- _Exercise prompt_
For the material that follows, return exactly the lines from the one with "1. Summarize the" through the one with "1. Fork this", both ends included.

- _Listed entries_
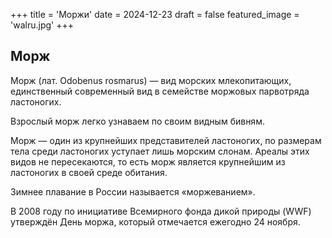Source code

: +++
title = 'Моржи'
date = 2024-12-23
draft = false
featured_image = 'walru.jpg'
+++

## Морж
Морж (лат. Odobenus rosmarus) — вид морских млекопитающих, единственный современный вид в семействе моржовых парвотряда ластоногих.

Взрослый морж легко узнаваем по своим видным бивням.

Морж — один из крупнейших представителей ластоногих, по размерам тела среди ластоногих уступает лишь морским слонам. Ареалы этих видов не пересекаются, то есть морж является крупнейшим из ластоногих в своей среде обитания.

Зимнее плавание в России называется «моржеванием».

В 2008 году по инициативе Всемирного фонда дикой природы (WWF) утверждён День моржа, который отмечается ежегодно 24 ноября.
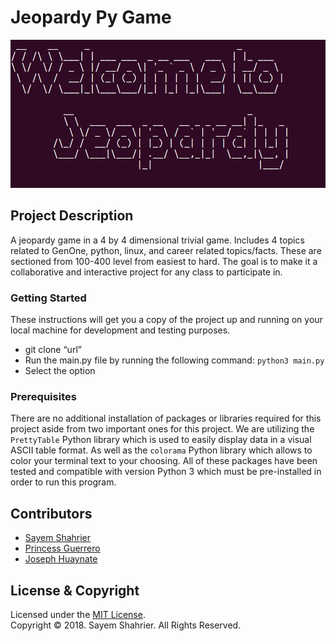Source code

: # Jeopardy Py Game

![](images/jeopardy1.png)

## Project Description

A jeopardy game in a 4 by 4 dimensional trivial game. Includes 4 topics related to GenOne, python, linux, and career related topics/facts. These are sectioned from 100-400 level from easiest to hard. The goal is to make it a collaborative and interactive project for any class to participate in.

### Getting Started

These instructions will get you a copy of the project up and running on your local machine for development and testing purposes.
- git clone “url”
- Run the main.py file by running the following command:  `python3 main.py`
- Select the option

### Prerequisites

There are no additional installation of packages or libraries required for this project aside from two important ones for this project. We are utilizing the `PrettyTable` Python library which is used to easily display data in a visual ASCII table format. As well as the `colorama` Python library which allows to color your terminal text to your choosing. All of these packages have been tested and compatible with version Python 3 which must be pre-installed in order to run this program. 

## Contributors
- [Sayem Shahrier](https://github.com/sshahrier)
- [Princess Guerrero](https://github.com/princessguerrero)
- [Joseph Huaynate](https://github.com/Etanyauh)

## License & Copyright

Licensed under the [MIT License](LICENSE).
<br>
Copyright ©️ 2018. Sayem Shahrier. All Rights Reserved.
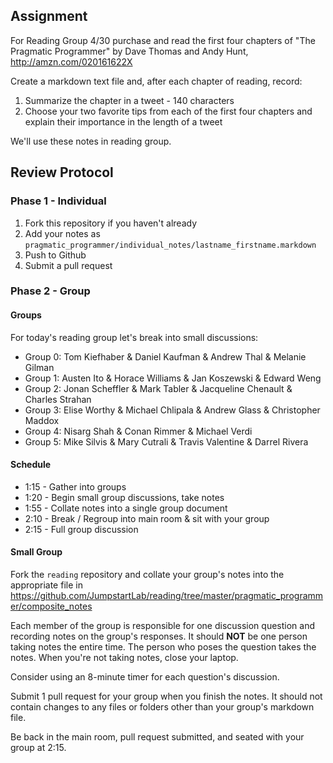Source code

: ## Assignment

For Reading Group 4/30 purchase and read the first four chapters of "The Pragmatic Programmer" by Dave Thomas and Andy Hunt, http://amzn.com/020161622X

Create a markdown text file and, after each chapter of reading, record:

1. Summarize the chapter in a tweet - 140 characters
2. Choose your two favorite tips from each of the first four chapters and explain their importance in the length of a tweet

We'll use these notes in reading group.

## Review Protocol

### Phase 1 - Individual

1. Fork this repository if you haven't already
2. Add your notes as `pragmatic_programmer/individual_notes/lastname_firstname.markdown`
3. Push to Github
4. Submit a pull request

### Phase 2 - Group

#### Groups

For today's reading group let's break into small discussions:

* Group 0: Tom Kiefhaber & Daniel Kaufman & Andrew Thal & Melanie Gilman
* Group 1: Austen Ito & Horace Williams & Jan Koszewski & Edward Weng
* Group 2: Jonan Scheffler & Mark Tabler & Jacqueline Chenault & Charles Strahan
* Group 3: Elise Worthy & Michael Chlipala & Andrew Glass & Christopher Maddox
* Group 4: Nisarg Shah & Conan Rimmer & Michael Verdi
* Group 5: Mike Silvis & Mary Cutrali & Travis Valentine & Darrel Rivera

#### Schedule

* 1:15 - Gather into groups
* 1:20 - Begin small group discussions, take notes
* 1:55 - Collate notes into a single group document
* 2:10 - Break / Regroup into main room & sit with your group
* 2:15 - Full group discussion

#### Small Group

Fork the `reading` repository and collate your group's notes into the appropriate file in https://github.com/JumpstartLab/reading/tree/master/pragmatic_programmer/composite_notes

Each member of the group is responsible for one discussion question and recording notes on the group's responses. It should **NOT** be one person taking notes the entire time. The person who poses the question takes the notes. When you're not taking notes, close your laptop.

Consider using an 8-minute timer for each question's discussion.

Submit 1 pull request for your group when you finish the notes. It should not contain changes to any files or folders other than your group's markdown file.

Be back in the main room, pull request submitted, and seated with your group at 2:15.
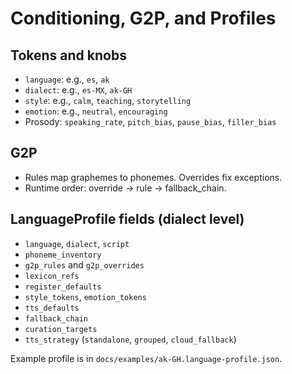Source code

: # Conditioning, G2P, and Profiles

## Tokens and knobs

- `language`: e.g., `es`, `ak`
- `dialect`: e.g., `es-MX`, `ak-GH`
- `style`: e.g., `calm`, `teaching`, `storytelling`
- `emotion`: e.g., `neutral`, `encouraging`
- Prosody: `speaking_rate`, `pitch_bias`, `pause_bias`, `filler_bias`

## G2P

- Rules map graphemes to phonemes. Overrides fix exceptions.
- Runtime order: override → rule → fallback_chain.

## LanguageProfile fields (dialect level)

- `language`, `dialect`, `script`
- `phoneme_inventory`
- `g2p_rules` and `g2p_overrides`
- `lexicon_refs`
- `register_defaults`
- `style_tokens`, `emotion_tokens`
- `tts_defaults`
- `fallback_chain`
- `curation_targets`
- `tts_strategy` (`standalone`, `grouped`, `cloud_fallback`)

Example profile is in `docs/examples/ak-GH.language-profile.json`.
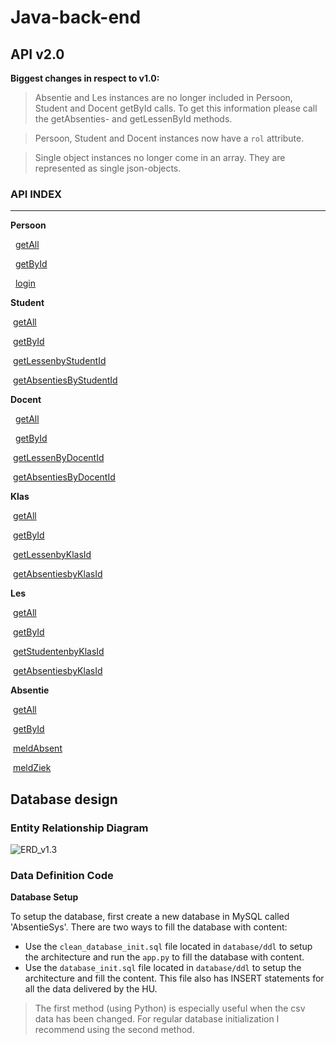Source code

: # Java-back-end



## API v2.0

**Biggest changes in respect to v1.0:**

> Absentie and Les instances are no longer included in Persoon, Student and Docent getById calls. To get this information please call the getAbsenties- and getLessenById methods.

> Persoon, Student and Docent instances now have a `rol` attribute.

> Single object instances no longer come in an array. They are represented as single json-objects.



### API INDEX

------

**Persoon**

​		 [getAll](absentieAPI/docs/persoon/persoonGetAll.md)

​		 [getById](absentieAPI/docs/persoon/persoonGetById.md)

​		 [login](absentieAPI/docs/persoon/persoonLogin.md)

**Student**

​		[getAll](absentieAPI/docs/student/studentGetAll.md)

​		[getById](absentieAPI/docs/student/studentGetById.md)

​		[getLessenbyStudentId](absentieAPI/docs/student/studentGetLessenByStudentId.md)

​		[getAbsentiesByStudentId](absentieAPI/docs/student/studentGetAbsentiesByStudentId.md)

**Docent**

 		[getAll](absentieAPI/docs/docent/docentGetAll.md)

 		[getById](absentieAPI/docs/docent/studentGetById.md)

​		[getLessenByDocentId](absentieAPI/docs/docent/docentGetLessenByDocentId.md)

​		[getAbsentiesByDocentId](absentieAPI/docs/docent/docentGetAbsentiesByDocentId.md)

**Klas**

​		[getAll](absentieAPI/docs/klas/klasGetAll.md)

​		[getById](absentieAPI/docs/klas/klasGetById.md)

​		[getLessenbyKlasId](absentieAPI/docs/klas/klasGetLessenByKlasId.md)

​		[getAbsentiesbyKlasId](absentieAPI/docs/klas/klasGetAbsentiesByKlasId.md)

**Les**

​		[getAll](absentieAPI/docs/les/lesGetAll.md)

​		[getById](absentieAPI/docs/les/lesGetById.md)

​		[getStudentenbyKlasId](absentieAPI/docs/les/lesGetStudentenByKlasId.md)

​		[getAbsentiesbyKlasId](absentieAPI/docs/les/lesGetAbsentiesByKlasId.md)

**Absentie**

​		[getAll](absentieAPI/docs/absentie/absentieGetAll.md)

​		[getById](absentieAPI/docs/absentie/absentieGetById.md)

​		[meldAbsent](absentieAPI/docs/absentie/absentieMeldAbsent.md)

​		[meldZiek](absentieAPI/docs/absentie/absentieMeldZiek.md)





## Database design

### Entity Relationship Diagram



![ERD_v1.3](database/diagrams/ERD_v1.4.png)



### Data Definition Code

**Database Setup**

To setup the database, first create a new database in MySQL called 'AbsentieSys'. There are two ways to fill the database with content:

- Use the `clean_database_init.sql` file located in `database/ddl` to setup the architecture and run the `app.py` to fill the database with content.
- Use the `database_init.sql` file located in  `database/ddl` to setup the architecture and fill the content. This file also has INSERT statements for all the data delivered by the HU.

> The first method (using Python) is especially useful when the csv data has been changed. For regular database initialization I recommend using the second method.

- _Result of the exercise_
1. Summarize the chapter in a tweet - 140 characters
2. Choose your two favorite tips from each of the first four chapters and explain their importance in the length of a tweet

We'll use these notes in reading group.

## Review Protocol

### Phase 1 - Individual

1. Fork this repository if you haven't already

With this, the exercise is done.